[PATCH 2/2] sched/fair: Always propagate runnable_load_avg

From: Tejun Heo <tj@kernel.org>
To: Ingo Molnar <mingo@redhat.com>, Peter Zijlstra <peterz@infradead.org>
Cc: linux-kernel@vger.kernel.org,
	Linus Torvalds <torvalds@linux-foundation.org>,
	Vincent Guittot <vincent.guittot@linaro.org>,
	Mike Galbraith <efault@gmx.de>, Paul Turner <pjt@google.com>,
	Chris Mason <clm@fb.com>,
	kernel-team@fb.com
Subject: [PATCH 2/2] sched/fair: Always propagate runnable_load_avg
Date: Mon, 24 Apr 2017 13:14:44 -0700	[thread overview]
Message-ID: <20170424201444.GC14169@wtj.duckdns.org> (raw)
In-Reply-To: <20170424201344.GA14169@wtj.duckdns.org>

We noticed that with cgroup CPU controller in use, the scheduling
latency gets wonky regardless of nesting level or weight
configuration.  This is easily reproducible with Chris Mason's
schbench[1].

All tests are run on a single socket, 16 cores, 32 threads machine.
While the machine is mostly idle, it isn't completey.  There's always
some variable management load going on.  The command used is

 schbench -m 2 -t 16 -s 10000 -c 15000 -r 30

which measures scheduling latency with 32 threads each of which
repeatedly runs for 15ms and then sleeps for 10ms.  Here's a
representative result when running from the root cgroup.
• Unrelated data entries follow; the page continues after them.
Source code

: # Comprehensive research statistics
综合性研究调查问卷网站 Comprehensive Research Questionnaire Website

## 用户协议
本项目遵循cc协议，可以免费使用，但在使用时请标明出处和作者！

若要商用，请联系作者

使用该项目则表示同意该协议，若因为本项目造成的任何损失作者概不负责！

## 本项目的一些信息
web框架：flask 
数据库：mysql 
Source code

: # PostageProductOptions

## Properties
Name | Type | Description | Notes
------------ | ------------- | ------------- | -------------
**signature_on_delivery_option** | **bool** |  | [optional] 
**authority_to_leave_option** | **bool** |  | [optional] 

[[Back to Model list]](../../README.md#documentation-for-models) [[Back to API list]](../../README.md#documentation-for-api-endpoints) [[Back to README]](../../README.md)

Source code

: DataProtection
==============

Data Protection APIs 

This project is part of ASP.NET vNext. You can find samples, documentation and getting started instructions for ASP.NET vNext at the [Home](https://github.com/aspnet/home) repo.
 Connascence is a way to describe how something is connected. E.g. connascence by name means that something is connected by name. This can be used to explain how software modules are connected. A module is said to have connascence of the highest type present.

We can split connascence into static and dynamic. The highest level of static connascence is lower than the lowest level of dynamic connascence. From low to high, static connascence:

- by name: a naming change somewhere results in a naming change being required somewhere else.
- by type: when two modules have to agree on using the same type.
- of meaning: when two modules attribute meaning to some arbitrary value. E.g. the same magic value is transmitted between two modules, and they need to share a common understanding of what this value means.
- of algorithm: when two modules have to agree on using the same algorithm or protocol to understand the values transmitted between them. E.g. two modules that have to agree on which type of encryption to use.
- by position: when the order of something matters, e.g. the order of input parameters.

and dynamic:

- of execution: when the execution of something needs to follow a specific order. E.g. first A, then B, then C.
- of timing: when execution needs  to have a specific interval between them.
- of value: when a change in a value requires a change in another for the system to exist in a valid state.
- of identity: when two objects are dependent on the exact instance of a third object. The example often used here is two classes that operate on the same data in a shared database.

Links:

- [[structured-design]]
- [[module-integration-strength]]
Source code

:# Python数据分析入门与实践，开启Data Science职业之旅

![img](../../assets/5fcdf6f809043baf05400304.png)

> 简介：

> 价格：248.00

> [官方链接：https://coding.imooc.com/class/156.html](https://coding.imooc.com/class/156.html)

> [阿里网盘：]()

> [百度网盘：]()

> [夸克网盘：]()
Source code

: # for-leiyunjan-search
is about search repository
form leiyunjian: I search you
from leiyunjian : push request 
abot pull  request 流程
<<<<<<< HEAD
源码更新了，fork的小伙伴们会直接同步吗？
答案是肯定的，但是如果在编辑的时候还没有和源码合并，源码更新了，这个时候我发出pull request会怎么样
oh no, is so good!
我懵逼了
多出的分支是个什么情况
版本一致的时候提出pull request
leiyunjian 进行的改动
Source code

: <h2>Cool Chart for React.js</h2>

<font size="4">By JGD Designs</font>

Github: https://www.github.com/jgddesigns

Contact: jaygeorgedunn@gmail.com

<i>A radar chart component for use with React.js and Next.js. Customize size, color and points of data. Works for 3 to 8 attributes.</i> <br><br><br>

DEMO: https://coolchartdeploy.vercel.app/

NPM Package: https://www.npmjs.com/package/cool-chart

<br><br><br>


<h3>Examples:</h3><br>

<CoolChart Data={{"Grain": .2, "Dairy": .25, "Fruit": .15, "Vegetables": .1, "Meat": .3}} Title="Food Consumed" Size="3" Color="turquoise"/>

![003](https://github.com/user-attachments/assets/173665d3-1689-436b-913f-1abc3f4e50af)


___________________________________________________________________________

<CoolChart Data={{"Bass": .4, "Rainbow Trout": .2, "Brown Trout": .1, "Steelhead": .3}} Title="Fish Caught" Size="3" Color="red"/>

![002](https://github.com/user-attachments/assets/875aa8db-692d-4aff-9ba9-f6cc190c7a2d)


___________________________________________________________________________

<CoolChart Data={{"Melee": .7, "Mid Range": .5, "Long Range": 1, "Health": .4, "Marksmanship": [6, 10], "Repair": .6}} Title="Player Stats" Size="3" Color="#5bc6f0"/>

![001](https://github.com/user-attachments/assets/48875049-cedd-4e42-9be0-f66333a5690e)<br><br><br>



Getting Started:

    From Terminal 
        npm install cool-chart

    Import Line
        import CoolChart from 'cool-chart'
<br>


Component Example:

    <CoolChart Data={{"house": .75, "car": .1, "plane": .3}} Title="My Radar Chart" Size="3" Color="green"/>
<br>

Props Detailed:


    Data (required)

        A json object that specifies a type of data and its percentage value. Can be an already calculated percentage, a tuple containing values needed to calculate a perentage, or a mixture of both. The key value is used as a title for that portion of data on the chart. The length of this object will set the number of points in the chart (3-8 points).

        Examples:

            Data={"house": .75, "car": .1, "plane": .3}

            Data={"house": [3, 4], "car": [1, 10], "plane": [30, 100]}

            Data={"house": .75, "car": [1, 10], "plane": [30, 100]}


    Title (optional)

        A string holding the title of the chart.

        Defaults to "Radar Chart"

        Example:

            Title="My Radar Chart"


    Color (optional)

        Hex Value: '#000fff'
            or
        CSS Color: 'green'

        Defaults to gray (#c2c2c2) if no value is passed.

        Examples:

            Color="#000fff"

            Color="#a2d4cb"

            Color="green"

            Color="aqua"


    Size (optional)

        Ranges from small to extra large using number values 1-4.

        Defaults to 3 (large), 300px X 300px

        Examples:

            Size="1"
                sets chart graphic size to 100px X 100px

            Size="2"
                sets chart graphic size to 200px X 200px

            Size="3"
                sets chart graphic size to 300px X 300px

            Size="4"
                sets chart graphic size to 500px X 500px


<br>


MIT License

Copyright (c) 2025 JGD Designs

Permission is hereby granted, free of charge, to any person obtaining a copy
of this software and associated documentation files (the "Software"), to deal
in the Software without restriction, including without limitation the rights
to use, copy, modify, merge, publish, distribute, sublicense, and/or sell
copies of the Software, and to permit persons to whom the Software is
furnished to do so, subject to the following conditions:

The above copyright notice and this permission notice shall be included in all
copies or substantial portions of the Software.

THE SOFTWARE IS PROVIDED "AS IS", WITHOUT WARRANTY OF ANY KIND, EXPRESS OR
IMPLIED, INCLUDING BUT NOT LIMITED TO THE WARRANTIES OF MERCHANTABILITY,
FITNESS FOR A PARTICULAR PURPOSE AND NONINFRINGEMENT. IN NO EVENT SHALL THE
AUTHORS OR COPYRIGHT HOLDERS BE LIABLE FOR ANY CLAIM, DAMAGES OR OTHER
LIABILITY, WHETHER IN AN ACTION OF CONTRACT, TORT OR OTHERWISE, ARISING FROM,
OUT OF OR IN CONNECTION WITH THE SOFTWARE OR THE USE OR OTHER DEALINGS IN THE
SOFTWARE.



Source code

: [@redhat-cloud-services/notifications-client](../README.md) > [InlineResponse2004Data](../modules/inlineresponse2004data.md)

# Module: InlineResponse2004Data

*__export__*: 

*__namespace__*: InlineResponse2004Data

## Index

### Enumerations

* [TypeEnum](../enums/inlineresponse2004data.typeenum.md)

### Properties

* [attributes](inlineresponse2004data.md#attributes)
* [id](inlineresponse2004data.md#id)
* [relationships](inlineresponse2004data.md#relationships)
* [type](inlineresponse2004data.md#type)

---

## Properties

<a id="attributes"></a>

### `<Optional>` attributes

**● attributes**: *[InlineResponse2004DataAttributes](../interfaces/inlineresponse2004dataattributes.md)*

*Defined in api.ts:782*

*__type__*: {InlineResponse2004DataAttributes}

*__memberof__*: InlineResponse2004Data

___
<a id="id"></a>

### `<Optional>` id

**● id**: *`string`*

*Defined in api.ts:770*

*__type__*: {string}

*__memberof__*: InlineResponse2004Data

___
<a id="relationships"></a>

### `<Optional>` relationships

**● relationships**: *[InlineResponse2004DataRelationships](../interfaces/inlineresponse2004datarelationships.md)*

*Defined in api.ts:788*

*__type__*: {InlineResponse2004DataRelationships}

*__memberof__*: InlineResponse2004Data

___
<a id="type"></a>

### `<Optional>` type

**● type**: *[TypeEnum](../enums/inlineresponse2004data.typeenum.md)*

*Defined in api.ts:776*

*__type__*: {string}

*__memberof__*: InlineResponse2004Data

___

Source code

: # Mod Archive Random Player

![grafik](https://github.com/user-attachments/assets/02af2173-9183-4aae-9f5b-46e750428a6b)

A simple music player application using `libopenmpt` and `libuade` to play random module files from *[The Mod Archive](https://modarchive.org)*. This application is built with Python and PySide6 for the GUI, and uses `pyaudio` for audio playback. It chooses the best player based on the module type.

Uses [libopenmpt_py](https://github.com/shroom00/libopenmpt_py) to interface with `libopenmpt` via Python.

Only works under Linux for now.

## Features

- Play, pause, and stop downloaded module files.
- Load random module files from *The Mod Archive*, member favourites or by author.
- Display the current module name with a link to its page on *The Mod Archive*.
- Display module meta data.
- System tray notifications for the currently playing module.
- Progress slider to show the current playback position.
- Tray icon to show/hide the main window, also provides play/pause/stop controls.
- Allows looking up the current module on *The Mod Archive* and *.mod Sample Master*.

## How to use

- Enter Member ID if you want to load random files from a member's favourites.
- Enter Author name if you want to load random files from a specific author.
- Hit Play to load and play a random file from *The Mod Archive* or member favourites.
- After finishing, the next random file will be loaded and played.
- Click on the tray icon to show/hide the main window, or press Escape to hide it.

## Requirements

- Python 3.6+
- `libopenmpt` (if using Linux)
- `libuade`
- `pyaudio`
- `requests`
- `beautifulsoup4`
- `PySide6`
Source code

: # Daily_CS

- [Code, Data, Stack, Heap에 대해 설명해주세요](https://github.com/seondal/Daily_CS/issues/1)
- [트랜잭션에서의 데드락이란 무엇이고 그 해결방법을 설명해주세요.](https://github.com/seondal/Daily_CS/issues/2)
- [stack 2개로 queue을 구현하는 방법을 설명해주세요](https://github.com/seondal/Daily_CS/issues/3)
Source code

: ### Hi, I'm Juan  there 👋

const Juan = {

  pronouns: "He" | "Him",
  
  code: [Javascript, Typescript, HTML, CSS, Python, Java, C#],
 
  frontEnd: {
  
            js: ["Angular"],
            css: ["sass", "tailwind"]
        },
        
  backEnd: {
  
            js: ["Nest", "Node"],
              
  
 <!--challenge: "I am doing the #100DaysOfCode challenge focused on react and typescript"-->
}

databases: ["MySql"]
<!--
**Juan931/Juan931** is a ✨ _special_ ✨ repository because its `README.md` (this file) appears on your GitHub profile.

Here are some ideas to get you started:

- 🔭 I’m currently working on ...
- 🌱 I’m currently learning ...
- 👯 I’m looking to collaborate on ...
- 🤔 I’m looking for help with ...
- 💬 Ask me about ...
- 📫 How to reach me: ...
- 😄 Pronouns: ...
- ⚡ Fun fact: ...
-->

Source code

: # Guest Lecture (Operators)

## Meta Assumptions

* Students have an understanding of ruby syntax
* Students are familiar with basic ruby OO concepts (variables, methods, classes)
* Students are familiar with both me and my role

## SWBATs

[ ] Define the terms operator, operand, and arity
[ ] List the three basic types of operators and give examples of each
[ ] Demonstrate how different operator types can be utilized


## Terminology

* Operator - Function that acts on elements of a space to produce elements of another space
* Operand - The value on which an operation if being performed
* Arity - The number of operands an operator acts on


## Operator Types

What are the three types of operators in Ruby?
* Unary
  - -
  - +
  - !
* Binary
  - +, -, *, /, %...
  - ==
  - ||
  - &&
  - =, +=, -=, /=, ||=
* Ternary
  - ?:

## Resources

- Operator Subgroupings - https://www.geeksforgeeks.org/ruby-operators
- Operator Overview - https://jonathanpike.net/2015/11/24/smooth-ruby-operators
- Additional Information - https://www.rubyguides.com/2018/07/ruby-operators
 # ~/schbench -m 2 -t 16 -s 10000 -c 15000 -r 30
 Latency percentiles (usec)
	 50.0000th: 26
	 75.0000th: 62
	 90.0000th: 74
	 95.0000th: 86
	 *99.0000th: 887
	 99.5000th: 3692
	 99.9000th: 10832
	 min=0, max=13374

The following is inside a first level CPU cgroup with the maximum
weight.

 # ~/schbench -m 2 -t 16 -s 10000 -c 15000 -r 30
 Latency percentiles (usec)
	 50.0000th: 31
	 75.0000th: 65
	 90.0000th: 71
	 95.0000th: 91
	 *99.0000th: 7288
	 99.5000th: 10352
	 99.9000th: 12496
	 min=0, max=13023

Note the drastic increase in p99 scheduling latency.  After
investigation, it turned out that the update_sd_lb_stats(), which is
used by load_balance() to pick the most loaded group, was often
picking the wrong group.  A CPU which has one schbench running and
another queued wouldn't report the correspondingly higher
weighted_cpuload() and get looked over as the target of load
balancing.

weighted_cpuload() is the root cfs_rq's runnable_load_avg which is the
sum of the load_avg of all queued sched_entities.  Without cgroups or
at the root cgroup, each task's load_avg contributes directly to the
sum.  When a task wakes up or goes to sleep, the change is immediately
reflected on runnable_load_avg which in turn affects load balancing.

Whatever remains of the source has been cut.